冷ややかな目で見たあと、唸るような声を上げた。
「また俺から妻を奪うようなことをしてみろ……次こそ容赦はせぬぞ」
その声に、浄野は震える。
自分の気持ちは、とてもじゃないが認められないものだ。こんな感情は呪いで、誰からも祝福されるべきものではない。
その中で、みずほはひょっこりと台所から現れた。既にたすきは解かれた後だった。
「あの……既にお膳を並べてしまいましたが……異母兄様も朔夜さんも、食事は……?」
「ああ、すまんすまん。いただこう」
「もう、朔夜さん。また異母兄様に対しておかしなことをおっしゃってませんよね?」
「さあな、どうだろう」
「もう……! おかしなことをおっしゃって異母兄様を困らせないでください! さあ、参りましょう」
ふたりのやり取りが、浄野には堪えた。
あれだけ自己否定を繰り返し、刀を振るっているとき以外は背中を丸めていた娘が、いつの間にか背中をぴんとさせて、感情を露わにしている。それをさせたのは朔夜であり、彼女が自己肯定できるようになったのも彼のおかげである。

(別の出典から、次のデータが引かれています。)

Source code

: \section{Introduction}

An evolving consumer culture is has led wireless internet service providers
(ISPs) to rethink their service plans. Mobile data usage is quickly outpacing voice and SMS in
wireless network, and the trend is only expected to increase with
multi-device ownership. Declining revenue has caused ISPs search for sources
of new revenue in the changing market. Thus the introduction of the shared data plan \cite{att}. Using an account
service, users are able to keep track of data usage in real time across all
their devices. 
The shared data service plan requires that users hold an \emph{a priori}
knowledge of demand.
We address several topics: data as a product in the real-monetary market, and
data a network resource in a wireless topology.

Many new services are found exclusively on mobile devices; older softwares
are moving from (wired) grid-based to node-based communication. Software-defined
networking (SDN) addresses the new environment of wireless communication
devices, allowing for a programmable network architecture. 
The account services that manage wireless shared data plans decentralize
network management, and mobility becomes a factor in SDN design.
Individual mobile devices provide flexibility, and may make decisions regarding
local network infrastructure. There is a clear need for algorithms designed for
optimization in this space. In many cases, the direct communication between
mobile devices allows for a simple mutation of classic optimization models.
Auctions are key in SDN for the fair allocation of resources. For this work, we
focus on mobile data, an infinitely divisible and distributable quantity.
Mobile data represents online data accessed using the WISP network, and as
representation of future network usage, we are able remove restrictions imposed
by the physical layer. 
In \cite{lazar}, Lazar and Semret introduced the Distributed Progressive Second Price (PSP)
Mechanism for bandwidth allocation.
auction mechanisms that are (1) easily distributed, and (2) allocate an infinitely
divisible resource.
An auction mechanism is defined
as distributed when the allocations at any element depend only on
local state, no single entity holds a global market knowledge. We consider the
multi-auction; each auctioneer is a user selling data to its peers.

あの可哀想な子が、憐れな子が、どんどん普通の女になっていく。
自分は御前に囚われたままだというのに。
浄野が抑え込んでいた、胸中の黒い染みが広がっていく。
いつか、朔夜に小突かれた、胸の内が。
──粘りを帯びた感情は、誰に祝福されなくてもかまわない。この感情だけは、自分のものだ
浄野は、みずほに対して、重い想いを抱いている。それは既に恋慕からは程遠い、汚泥に埋もれたなにかに成り果てていることを、浄野自身が一番よくわかっている。